Un messaggio di inclusione attraverso lo sport. Come ogni anno, la cooperativa ha continuato a portare avanti la sua missione di sensibilizzazione sull’autismo, un impegno che non si ferma a un solo giorno, ma che viene vissuto quotidianamente.
Di marco Visconti
Il motto della cooperativa Autismo e Aba: “L’autismo è la diversità e sono parte del mondo e non un mondo a parte”. Queste le parole che continuano a guidare la divulgazione della consapevolezza. Ogni anno, eventi come quello di ieri, tenutosi presso lo stadio “Marcello Torre” permettono di inviare un forte messaggio di inclusione e di attenzione verso un tema che merita di essere affrontato con cuore e impegno. I bambini e i ragazzi della cooperativa hanno avuto l’opportunità di entrare in campo, affiancando i giocatori della Paganese e del Gelbison in una partita fondamentale. Un evento che ha avuto un significato ancora più profondo, rafforzando la presenza e l’impegno della cooperativa per l’inclusione. Questa esperienza è stata resa possibile grazie alla grande disponibilità della società sportiva Paganese Calcio 1926, rappresentata dal presidente Nicola Cardillo e dal direttore sportivo Filippo Raiola, che hanno accolto con entusiasmo l’iniziativa.

Un contributo fondamentale è arrivato anche dalle Lady in Azzurrostellato, che, in occasione di questa partita, hanno organizzato una raccolta fondi per la cooperativa, donando un importo di 1360 euro.

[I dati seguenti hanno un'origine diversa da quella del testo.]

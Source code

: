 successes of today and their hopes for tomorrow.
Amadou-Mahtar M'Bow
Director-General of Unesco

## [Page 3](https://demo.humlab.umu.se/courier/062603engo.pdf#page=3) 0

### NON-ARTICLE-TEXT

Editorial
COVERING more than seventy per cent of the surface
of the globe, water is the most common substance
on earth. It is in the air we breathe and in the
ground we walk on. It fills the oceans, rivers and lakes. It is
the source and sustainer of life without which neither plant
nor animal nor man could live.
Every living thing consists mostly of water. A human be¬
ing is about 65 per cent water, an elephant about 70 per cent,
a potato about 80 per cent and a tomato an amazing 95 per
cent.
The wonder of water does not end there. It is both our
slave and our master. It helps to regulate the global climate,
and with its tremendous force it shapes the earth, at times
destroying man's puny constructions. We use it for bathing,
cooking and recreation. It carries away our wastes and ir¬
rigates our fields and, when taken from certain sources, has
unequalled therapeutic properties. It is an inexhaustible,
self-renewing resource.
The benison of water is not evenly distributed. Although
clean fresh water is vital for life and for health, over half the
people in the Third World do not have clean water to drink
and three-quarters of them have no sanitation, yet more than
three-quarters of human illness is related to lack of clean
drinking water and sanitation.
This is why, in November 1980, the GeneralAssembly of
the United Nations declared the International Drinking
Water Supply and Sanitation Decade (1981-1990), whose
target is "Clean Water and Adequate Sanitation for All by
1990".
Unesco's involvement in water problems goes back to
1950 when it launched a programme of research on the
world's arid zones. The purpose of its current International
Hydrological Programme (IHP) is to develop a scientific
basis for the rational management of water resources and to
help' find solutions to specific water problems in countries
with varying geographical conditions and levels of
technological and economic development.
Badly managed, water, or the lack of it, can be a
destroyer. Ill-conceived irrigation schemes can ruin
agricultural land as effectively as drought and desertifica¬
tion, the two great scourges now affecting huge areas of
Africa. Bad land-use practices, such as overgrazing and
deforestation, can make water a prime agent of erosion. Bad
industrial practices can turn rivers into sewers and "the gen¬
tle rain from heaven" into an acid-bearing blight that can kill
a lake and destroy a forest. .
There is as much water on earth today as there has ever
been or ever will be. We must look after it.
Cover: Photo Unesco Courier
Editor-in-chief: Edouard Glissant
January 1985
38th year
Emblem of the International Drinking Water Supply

Questi fondi saranno utilizzati per l’acquisto di materiale ludico per il progetto di acquapsicomotricità, che continua a supportare i bambini e i ragazzi nel loro percorso di crescita e inclusione. Amelia Mangiacapra, presidente della cooperativa, ha dichiarato: “Ogni gesto di solidarietà, come quello delle Lady in Azzurrostellato e della Paganese, dà una spinta in più a credere nella possibilità di costruire una società inclusiva. L’impegno quotidiano per l’autismo trova riscontro anche in momenti come questi, che non solo danno la forza di continuare, ma dimostrano che l’inclusione è possibile quando si lavora insieme“.

Un ringraziamento speciale va anche agli ultras della Paganese per gli splendidi striscioni che hanno realizzato, con messaggi significativi e di supporto, e a tutto lo staff della Paganese che ha accolto i partecipanti con grande affetto, donando sorrisi e calore all’iniziativa. La partecipazione calorosa di tutti è stata un segno tangibile di quanto la sensibilità e l’umanità possano unire le persone. Infine, un sentito ringraziamento va alle famiglie dei bambini e ragazzi, nonché agli operatori instancabili che, insieme allo staff della Paganese, hanno contribuito a rendere l’evento straordinario. Un grazie particolare anche ai fotografi, Rosa de Angelis e Marco Somma, che hanno immortalato momenti emozionanti e indelebili, che rimarranno per sempre nel cuore della cooperativa.